CODE SHARE AGREEMENTS: Meaning, Types And Benefits!

WHAT IS CODE SHARING?

Code sharing is a type of marketing tool or arrangement that allows the airlines to place its designator code on a flight operated by another airline and sell tickets on behalf of that airline. In simple words, airlines present their product to travelers as a seamless travel itinerary.

For example, passengers appear to travel through the XX Airline but eventually, it is the YY Airline who is operating the flight.

Airlines throughout the world are engaged in different code-share agreements. This will strengthen the market presence and competitive ability of the airline. There is a requirement of authorization from the Department in the form of a Statement of Authorization under Part 212 of the Department’s economic regulations, 14 CFR Part 212 for the US and foreign air carriers if they want to operate code-shared services.

The Department usually approves the application if it is in the public interest.

Difference Between Code-share And Interline Agreement:

Interline Agreements is another term whose meaning is slightly different from the Code Sharing Agreement.
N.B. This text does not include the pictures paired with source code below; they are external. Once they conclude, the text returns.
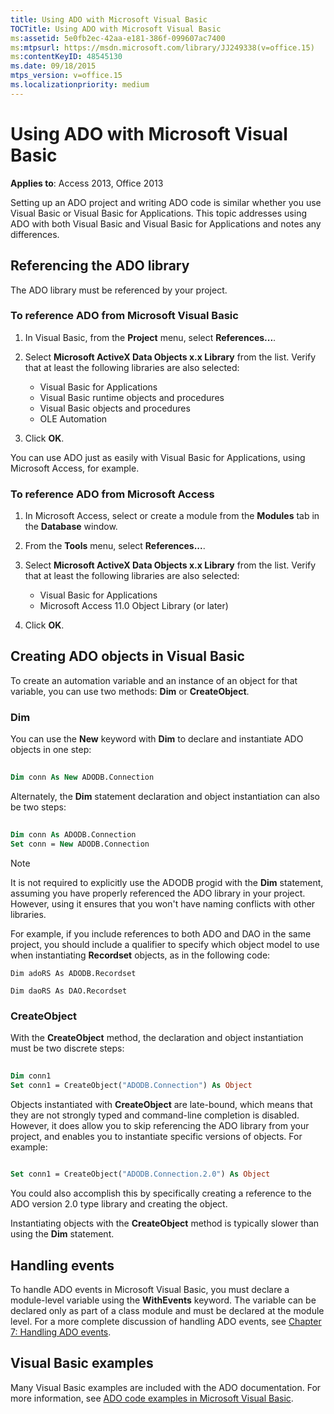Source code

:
 ```yaml
---
title: Using ADO with Microsoft Visual Basic
TOCTitle: Using ADO with Microsoft Visual Basic
ms:assetid: 5e0fb2ec-42aa-e181-386f-099607ac7400
ms:mtpsurl: https://msdn.microsoft.com/library/JJ249338(v=office.15)
ms:contentKeyID: 48545130
ms.date: 09/18/2015
mtps_version: v=office.15
ms.localizationpriority: medium
---
```


# Using ADO with Microsoft Visual Basic

**Applies to**: Access 2013, Office 2013

Setting up an ADO project and writing ADO code is similar whether you use Visual Basic or Visual Basic for Applications. This topic addresses using ADO with both Visual Basic and Visual Basic for Applications and notes any differences.

## Referencing the ADO library

The ADO library must be referenced by your project.

### To reference ADO from Microsoft Visual Basic

1. In Visual Basic, from the **Project** menu, select **References...**.

2. Select **Microsoft ActiveX Data Objects x.x Library** from the list. Verify that at least the following libraries are also selected:
   
   - Visual Basic for Applications
   - Visual Basic runtime objects and procedures
   - Visual Basic objects and procedures
   - OLE Automation

3. Click **OK**.

You can use ADO just as easily with Visual Basic for Applications, using Microsoft Access, for example.

### To reference ADO from Microsoft Access

1. In Microsoft Access, select or create a module from the **Modules** tab in the **Database** window.

2. From the **Tools** menu, select **References...**.

3. Select **Microsoft ActiveX Data Objects x.x Library** from the list. Verify that at least the following libraries are also selected:
    
   - Visual Basic for Applications
   - Microsoft Access 11.0 Object Library (or later)

4. Click **OK**.

## Creating ADO objects in Visual Basic

To create an automation variable and an instance of an object for that variable, you can use two methods: **Dim** or **CreateObject**.

### Dim

You can use the **New** keyword with **Dim** to declare and instantiate ADO objects in one step:

```vb 
 
Dim conn As New ADODB.Connection 
```

Alternately, the **Dim** statement declaration and object instantiation can also be two steps:

```vb 
 
Dim conn As ADODB.Connection 
Set conn = New ADODB.Connection 
```

> [!NOTE]
> It is not required to explicitly use the ADODB progid with the **Dim** statement, assuming you have properly referenced the ADO library in your project. However, using it ensures that you won't have naming conflicts with other libraries.
> 
> For example, if you include references to both ADO and DAO in the same project, you should include a qualifier to specify which object model to use when instantiating **Recordset** objects, as in the following code:  
> 
> `Dim adoRS As ADODB.Recordset`  
>   
> `Dim daoRS As DAO.Recordset`

### CreateObject

With the **CreateObject** method, the declaration and object instantiation must be two discrete steps:

```vb 
 
Dim conn1 
Set conn1 = CreateObject("ADODB.Connection") As Object 
```

Objects instantiated with **CreateObject** are late-bound, which means that they are not strongly typed and command-line completion is disabled. However, it does allow you to skip referencing the ADO library from your project, and enables you to instantiate specific versions of objects. For example:

```vb 
 
Set conn1 = CreateObject("ADODB.Connection.2.0") As Object 
```

You could also accomplish this by specifically creating a reference to the ADO version 2.0 type library and creating the object.

Instantiating objects with the **CreateObject** method is typically slower than using the **Dim** statement.

## Handling events

To handle ADO events in Microsoft Visual Basic, you must declare a module-level variable using the **WithEvents** keyword. The variable can be declared only as part of a class module and must be declared at the module level. For a more complete discussion of handling ADO events, see [Chapter 7: Handling ADO events](chapter-7-handling-ado-events.md).

## Visual Basic examples

Many Visual Basic examples are included with the ADO documentation. For more information, see [ADO code examples in Microsoft Visual Basic](ado-code-examples-in-microsoft-visual-basic.md).

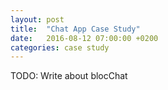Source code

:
 ```yaml
---
layout: post
title:  "Chat App Case Study"
date:   2016-08-12 07:00:00 +0200
categories: case study
---
```


TODO: Write about blocChat
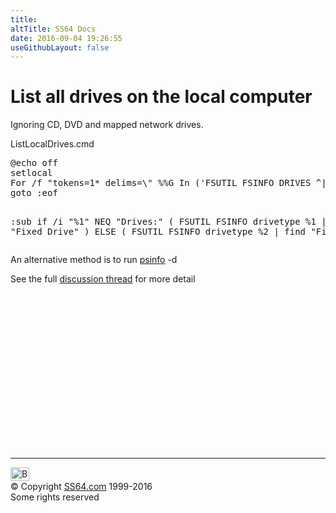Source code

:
 ```yaml
---
title:
altTitle: SS64 Docs
date: 2016-09-04 19:26:55
useGithubLayout: false
---
```

<!-- #BeginLibraryItem "/Library/head_nt.lbi" --><!-- #EndLibraryItem --><h1>List all drives on the local computer</h1>
<p>Ignoring CD, DVD and mapped network drives. </p>
<p>ListLocalDrives.cmd</p>
<pre>@echo off
setlocal
For /f "tokens=1* delims=\" %%G In ('FSUTIL FSINFO DRIVES ^| find ":"') Do (call :sub %%G)
goto :eof

:sub
     if /i "%1" NEQ "Drives:" (
         FSUTIL FSINFO drivetype %1 | find "Fixed Drive"
     ) ELSE (
         FSUTIL FSINFO drivetype %2 | find "Fixed Drive"
     )
</pre>
<p>An alternative method is to run <a href="psinfo.html">psinfo</a>  -d</p>
<p>See the full <a href="http://www.ss64.org/viewtopic.php?id=327">discussion thread</a> for more detail <br>
</p><!-- #BeginLibraryItem "/Library/foot_nt.lbi" --><p>
<!-- windows300 -->
<ins class="adsbygoogle" style="display:inline-block;width:300px;height:250px" data-ad-client="ca-pub-6140977852749469" data-ad-slot="7649547908"></ins>
<script>
(adsbygoogle = window.adsbygoogle || []).push({});
</script></p>
<hr>
<div id="bl" class="footer"><a href="fsutil_example.html#"><img src="../images/top.png" width="30" height="22" alt="Back to the Top"></a></div>
<div id="br" class="footer, tagline">© Copyright <a href="../index.html">SS64.com</a> 1999-2016<br>
Some rights reserved</div><!-- #EndLibraryItem -->

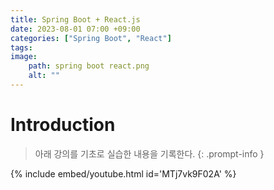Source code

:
 ```yaml
---
title: Spring Boot + React.js 
date: 2023-08-01 07:00 +09:00
categories: ["Spring Boot", "React"]
tags:
image:
    path: spring boot react.png
    alt: ""
---
```


# Introduction

> 아래 강의를 기초로 실습한 내용을 기록한다. 
{: .prompt-info }

{% include embed/youtube.html id='MTj7vk9F02A' %}
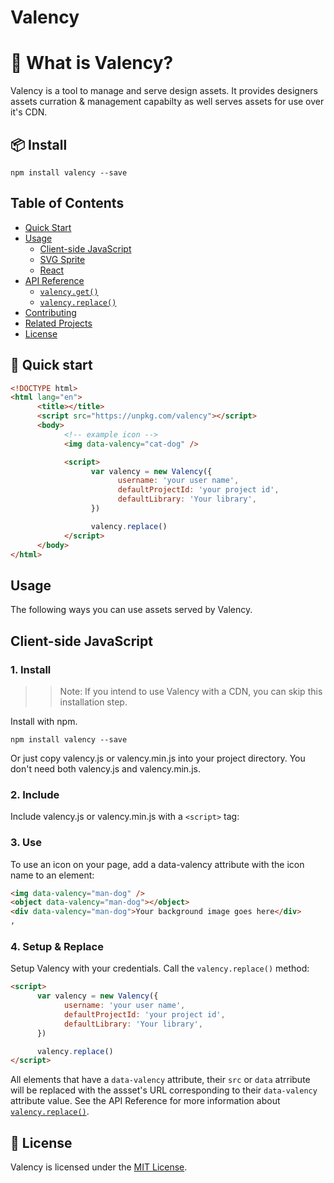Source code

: # Valency

# 🤔 What is Valency?

Valency is a tool to manage and serve design assets. It provides designers assets curration & management capabilty as well serves assets for use over it's CDN.

## 📦 Install

```shell
npm install valency --save
```

## Table of Contents

- [Quick Start](#quick-start)
- [Usage](#usage)
     - [Client-side JavaScript](#client-side-javascript)
     - [SVG Sprite](#svg-sprite)
     - [React](#react)
- [API Reference](#api-reference)
     - [`valency.get()`](#valencygetattrs)
     - [`valency.replace()`](#valencyreplaceattrs)
- [Contributing](#contributing)
- [Related Projects](#related-projects)
- [License](#license)

## 🧪 Quick start

```html
<!DOCTYPE html>
<html lang="en">
      <title></title>
      <script src="https://unpkg.com/valency"></script>
      <body>
            <!-- example icon -->
            <img data-valency="cat-dog" />

            <script>
                  var valency = new Valency({
                        username: 'your user name',
                        defaultProjectId: 'your project id',
                        defaultLibrary: 'Your library',
                  })

                  valency.replace()
            </script>
      </body>
</html>
```

## Usage

The following ways you can use assets served by Valency.

## Client-side JavaScript

### 1. Install

> > Note: If you intend to use Valency with a CDN, you can skip this installation step.

Install with npm.

```shell
npm install valency --save
```

Or just copy valency.js or valency.min.js into your project directory. You don't need both valency.js and valency.min.js.

### 2. Include

Include valency.js or valency.min.js with a `<script>` tag:

### 3. Use

To use an icon on your page, add a data-valency attribute with the icon name to an element:

```html
<img data-valency="man-dog" />
<object data-valency="man-dog"></object>
<div data-valency="man-dog">Your background image goes here</div>
,
```

### 4. Setup & Replace

Setup Valency with your credentials. Call the `valency.replace()` method:

```html
<script>
      var valency = new Valency({
            username: 'your user name',
            defaultProjectId: 'your project id',
            defaultLibrary: 'Your library',
      })

      valency.replace()
</script>
```

All elements that have a `data-valency` attribute, their `src` or `data` atrribute will be replaced with the assset's URL corresponding to their `data-valency` attribute value.
See the API Reference for more information about [`valency.replace()`](#valencyreplaceattrs).

## 🧾 License

Valency is licensed under the [MIT License](https://github.com/ValencyHQ/vanilla/blob/master/LICENSE).
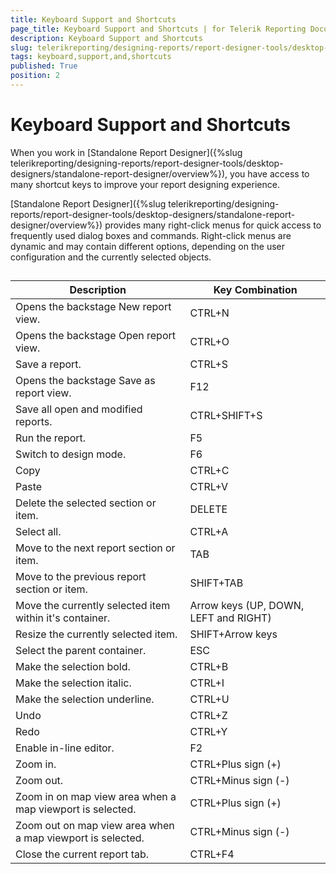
 ```yaml
---
title: Keyboard Support and Shortcuts
page_title: Keyboard Support and Shortcuts | for Telerik Reporting Documentation
description: Keyboard Support and Shortcuts
slug: telerikreporting/designing-reports/report-designer-tools/desktop-designers/standalone-report-designer/keyboard-support-and-shortcuts
tags: keyboard,support,and,shortcuts
published: True
position: 2
---
```


# Keyboard Support and Shortcuts



When you work in [Standalone Report Designer]({%slug telerikreporting/designing-reports/report-designer-tools/desktop-designers/standalone-report-designer/overview%}), you have access to many shortcut keys to improve your report designing experience.
      

[Standalone Report Designer]({%slug telerikreporting/designing-reports/report-designer-tools/desktop-designers/standalone-report-designer/overview%}) 
        provides many right-click menus for quick access to frequently used dialog boxes and commands.
        Right-click menus are dynamic and may contain different options, depending on the user configuration and the currently selected objects.
      

## 


| Description | Key Combination |
| ------ | ------ |
|Opens the backstage New report view.|CTRL+N|
|Opens the backstage Open report view.|CTRL+O|
|Save a report.|CTRL+S|
|Opens the backstage Save as report view.|F12|
|Save all open and modified reports.|CTRL+SHIFT+S|
|Run the report.|F5|
|Switch to design mode.|F6|
|Copy|CTRL+C|
|Paste|CTRL+V|
|Delete the selected section or item.|DELETE|
|Select all.|CTRL+A|
|Move to the next report section or item.|TAB|
|Move to the previous report section or item.|SHIFT+TAB|
|Move the currently selected item within it's container.|Arrow keys (UP, DOWN, LEFT and RIGHT)|
|Resize the currently selected item.|SHIFT+Arrow keys|
|Select the parent container.|ESC|
|Make the selection bold.|CTRL+B|
|Make the selection italic.|CTRL+I|
|Make the selection underline.|CTRL+U|
|Undo|CTRL+Z|
|Redo|CTRL+Y|
|Enable in-line editor.|F2|
|Zoom in.|CTRL+Plus sign (+)|
|Zoom out.|CTRL+Minus sign (-)|
|Zoom in on map view area when a map viewport is selected.|CTRL+Plus sign (+)|
|Zoom out on map view area when a map viewport is selected.|CTRL+Minus sign (-)|
|Close the current report tab.|CTRL+F4|
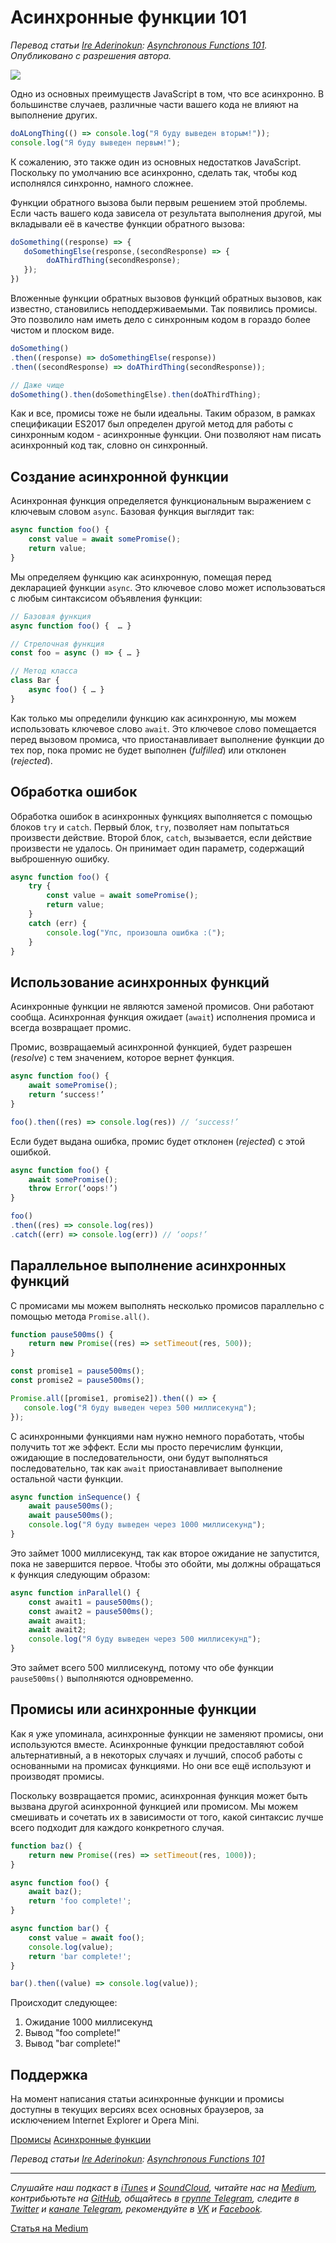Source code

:# Асинхронные функции 101

*Перевод статьи [Ire Aderinokun](https://ireaderinokun.com): [Asynchronous Functions 101](https://bitsofco.de/asynchronous-functions-101/). Опубликовано с разрешения автора.*

![](octopus.jpg)

Одно из основных преимуществ JavaScript в том, что все асинхронно. В большинстве случаев, различные части вашего кода не влияют на выполнение других.

```js
doALongThing(() => console.log("Я буду выведен вторым!"));
console.log("Я буду выведен первым!");
```

К сожалению, это также один из основных недостатков JavaScript. Поскольку по умолчанию все асинхронно, сделать так, чтобы код исполнялся синхронно, намного сложнее.

Функции обратного вызова были первым решением этой проблемы. Если часть вашего кода зависела от результата выполнения другой, мы вкладывали её в качестве функции обратного вызова:

```js
doSomething((response) => {
   doSomethingElse(response,(secondResponse) => {
        doAThirdThing(secondResponse);
   });
})
```

Вложенные функции обратных вызовов функций обратных вызовов, как известно, становились неподдерживаемыми. Так появились промисы. Это позволило нам иметь дело с синхронным кодом в гораздо более чистом и плоском виде.

```js
doSomething()
.then((response) => doSomethingElse(response))
.then((secondResponse) => doAThirdThing(secondResponse));

// Даже чище
doSomething().then(doSomethingElse).then(doAThirdThing);
```

Как и все, промисы тоже не были идеальны. Таким образом, в рамках спецификации ES2017 был определен другой метод для работы с синхронным кодом - асинхронные функции. Они позволяют нам писать асинхронный код так, словно он синхронный.

## Создание асинхронной функции
Асинхронная функция определяется функциональным выражением c ключевым словом `async`. Базовая функция выглядит так:

```js
async function foo() {
    const value = await somePromise();
    return value;
}
```

Мы определяем функцию как асинхронную, помещая перед декларацией функции `async`. Это ключевое слово может использоваться с любым синтаксисом объявления функции:

```js
// Базовая функция
async function foo() {  … }

// Стрелочная функция
const foo = async () => { … }

// Метод класса
class Bar {
    async foo() { … }
}
```

Как только мы определили функцию как асинхронную, мы можем использовать ключевое слово `await`. Это ключевое слово помещается перед вызовом промиса, что приостанавливает выполнение функции до тех пор, пока промис не будет выполнен (*fulfilled*) или отклонен (*rejected*).

## Обработка ошибок
Обработка ошибок в асинхронных функциях выполняется с помощью блоков `try` и `catch`. Первый блок, `try`, позволяет нам попытаться произвести действие. Второй блок, `catch`, вызывается, если действие произвести не удалось. Он принимает один параметр, содержащий выброшенную ошибку.

```js
async function foo() {
    try {
        const value = await somePromise();
        return value;
    }
    catch (err) {
        console.log("Упс, произошла ошибка :(");
    }
}
```

## Использование асинхронных функций
Асинхронные функции не являются заменой промисов. Они работают сообща. Асинхронная функция ожидает (`await`) исполнения промиса и всегда возвращает промис.

Промис, возвращаемый асинхронной функцией, будет разрешен (*resolve*) с тем значением, которое вернет функция.

```js
async function foo() {
    await somePromise();
    return ‘success!’
}

foo().then((res) => console.log(res)) // ‘success!’
```

Если будет выдана ошибка, промис будет отклонен (*rejected*) с этой ошибкой.

```js
async function foo() {
    await somePromise();
    throw Error(‘oops!’)
}

foo()
.then((res) => console.log(res))
.catch((err) => console.log(err)) // ‘oops!’
```

## Параллельное выполнение асинхронных функций
С промисами мы можем выполнять несколько промисов параллельно с помощью метода `Promise.all()`.

```js
function pause500ms() {
    return new Promise((res) => setTimeout(res, 500));
}

const promise1 = pause500ms();
const promise2 = pause500ms();

Promise.all([promise1, promise2]).then(() => {
   console.log("Я буду выведен через 500 миллисекунд");
});
```

С асинхронными функциями нам нужно немного поработать, чтобы получить тот же эффект. Если мы просто перечислим функции, ожидающие в последовательности, они будут выполняться последовательно, так как `await` приостанавливает выполнение остальной части функции.

```js
async function inSequence() {
    await pause500ms();
    await pause500ms();
    console.log("Я буду выведен через 1000 миллисекунд");
}
```

Это займет 1000 миллисекунд, так как второе ожидание не запустится, пока не завершится первое. Чтобы это обойти, мы должны обращаться к функция следующим образом:

```js
async function inParallel() {
    const await1 = pause500ms();
    const await2 = pause500ms();
    await await1;
    await await2;
    console.log("Я буду выведен через 500 миллисекунд");
}
```

Это займет всего 500 миллисекунд, потому что обе функции `pause500ms()` выполняются одновременно.

## Промисы или асинхронные функции
Как я уже упоминала, асинхронные функции не заменяют промисы, они используются вместе. Асинхронные функции предоставляют собой альтернативный, а в некоторых случаях и лучший, способ работы с основанными на промисах функциями. Но они все ещё используют и производят промисы.

Поскольку возвращается промис, асинхронная функция может быть вызвана другой асинхронной функцией или промисом. Мы можем смешивать и сочетать их в зависимости от того, какой синтаксис лучше всего подходит для каждого конкретного случая.

``` js
function baz() {
    return new Promise((res) => setTimeout(res, 1000));
}

async function foo() {
    await baz();
    return 'foo complete!';
}

async function bar() {
    const value = await foo();
    console.log(value);
    return 'bar complete!';
}

bar().then((value) => console.log(value));
```

Происходит следующее:
1. Ожидание 1000 миллисекунд
2. Вывод "foo complete!"
3. Вывод "bar complete!"

## Поддержка
На момент написания статьи асинхронные функции и промисы доступны в текущих версиях всех основных браузеров, за исключением Internet Explorer и Opera Mini.

[Промисы](http://caniuse.com/#feat=promises)
[Асинхронные функции](http://caniuse.com/#feat=async-functions)

*Перевод статьи [Ire Aderinokun](https://ireaderinokun.com): [Asynchronous Functions 101](https://bitsofco.de/asynchronous-functions-101/)*

- - - -

*Слушайте наш подкаст в [iTunes](https://itunes.apple.com/ru/podcast/девшахта/id1226773343) и [SoundCloud](https://soundcloud.com/devschacht), читайте нас на [Medium](https://medium.com/devschacht), контрибьютьте на [GitHub](https://github.com/devSchacht), общайтесь в [группе Telegram](https://t.me/devSchacht), следите в [Twitter](https://twitter.com/DevSchacht) и [канале Telegram](https://t.me/devSchachtChannel), рекомендуйте в [VK](https://vk.com/devschacht) и [Facebook](https://www.facebook.com/devSchacht).*

[Статья на Medium](https://medium.com/devschacht/ire-aderinokun-asynchronous-functions-101-7bc145afe930)
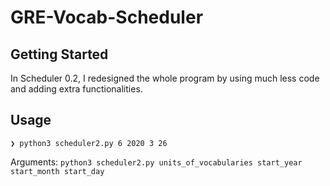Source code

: # GRE-Vocab-Scheduler

## Getting Started

In Scheduler 0.2, I redesigned the whole program by using much less code and adding extra functionalities.

## Usage

```
❯ python3 scheduler2.py 6 2020 3 26
```

Arguments: `python3 scheduler2.py units_of_vocabularies start_year start_month start_day`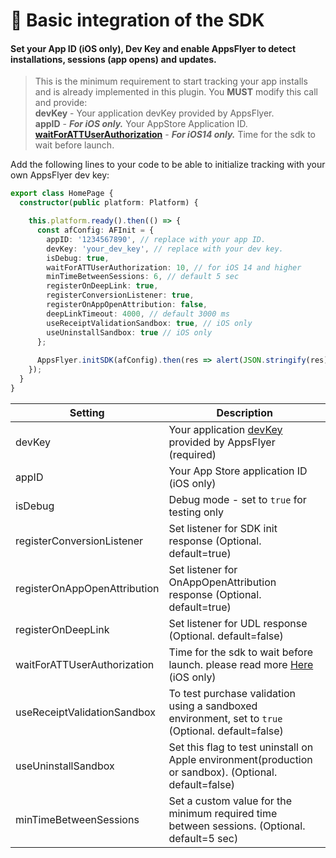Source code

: # 🚀 Basic integration of the SDK

####  Set your App ID (iOS only), Dev Key and enable AppsFlyer to detect installations, sessions (app opens) and updates.  
> This is the minimum requirement to start tracking your app installs and is already implemented in this plugin. You **MUST** modify this call and provide:  
 **devKey** - Your application devKey provided by AppsFlyer.<br>
**appID**  - ***For iOS only.*** Your AppStore Application ID.<br>
**[waitForATTUserAuthorization](https://support.appsflyer.com/hc/en-us/articles/207032066-iOS-SDK-integration-guide-for-marketers#integration-31-configuring-app-tracking-transparency-att-support)**  - ***For iOS14 only.*** Time for the sdk to wait before launch.


Add the following lines to your code to be able to initialize tracking with your own AppsFlyer dev key:


```typescript
export class HomePage {
  constructor(public platform: Platform) {

    this.platform.ready().then(() => {
      const afConfig: AFInit = {
        appID: '1234567890', // replace with your app ID. 
        devKey: 'your_dev_key', // replace with your dev key. 
        isDebug: true,
        waitForATTUserAuthorization: 10, // for iOS 14 and higher
        minTimeBetweenSessions: 6, // default 5 sec
        registerOnDeepLink: true,
        registerConversionListener: true,
        registerOnAppOpenAttribution: false,
        deepLinkTimeout: 4000, // default 3000 ms
        useReceiptValidationSandbox: true, // iOS only
        useUninstallSandbox: true // iOS only
      };
     
      AppsFlyer.initSDK(afConfig).then(res => alert(JSON.stringify(res)));
    });
  }
}
```
| Setting  | Description   |
| -------- | ------------- |
| devKey   | Your application [devKey](https://support.appsflyer.com/hc/en-us/articles/207032126#integration-2-integrating-the-sdk) provided by AppsFlyer (required)  |
| appID      | Your App Store application ID  (iOS only)  |
| isDebug    | Debug mode - set to `true` for testing only  |
|registerConversionListener| Set listener for SDK init response (Optional. default=true) |
|registerOnAppOpenAttribution| Set listener for OnAppOpenAttribution response (Optional. default=true)|
|registerOnDeepLink| Set listener for UDL response (Optional. default=false) |
|waitForATTUserAuthorization| Time for the sdk to wait before launch. please read more [Here](https://support.appsflyer.com/hc/en-us/articles/207032066-iOS-SDK-V6-X-integration-guide-for-developers#integration-31-configuring-app-tracking-transparency-att-support) (iOS only) |
|useReceiptValidationSandbox| To test purchase validation using a sandboxed environment, set to `true` (Optional. default=false) |
|useUninstallSandbox| Set this flag to test uninstall on Apple environment(production or sandbox). (Optional. default=false) |
|minTimeBetweenSessions| Set a custom value for the minimum required time between sessions. (Optional. default=5 sec) |
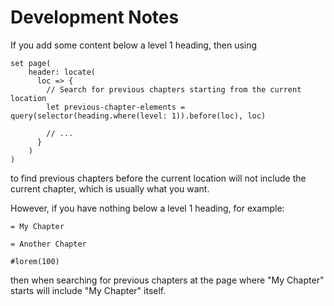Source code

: # Development Notes

If you add some content below a level 1 heading, 
then using

```
set page(
    header: locate(
      loc => {
        // Search for previous chapters starting from the current location
        let previous-chapter-elements = query(selector(heading.where(level: 1)).before(loc), loc)

        // ...
      }
    )
)
```

to find previous chapters before the current location will not include the current chapter, which is usually what you want.

However, if you have nothing below a level 1 heading, for example:

```
= My Chapter

= Another Chapter

#lorem(100)
```

then when searching for previous chapters at the page where "My Chapter" starts will include "My Chapter" itself.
Basically, as discussed above, Code sharing is a type of commercial contracts between the marketing and operating carriers. On the other hand, Interline Agreement is a type of contract between the airlines. It facilitates travel for passengers who require flights with more than one airline to reach their final destination.

The Interline agreement allows each airline to accept the other’s ticket and covers baggage transfers and liability. Just like the code-sharing list of airlines, there is also different airlines’ interline agreement list.

TYPES OF CODESHARES:

Commonly, there are 3 types of code-share relationships or agreements.

No. 1: The Free-sale

One of the most common types of code-share is the Free-share which is also the most difficult to manage from the airlines’ point of view. In this type of agreement, both the airlines establish a contract to publish the other carrier’s flights its own. This type of agreement mainly includes no restrictions or very fewer rules regarding a number of seats it may sell on the flight, within capacity constraints.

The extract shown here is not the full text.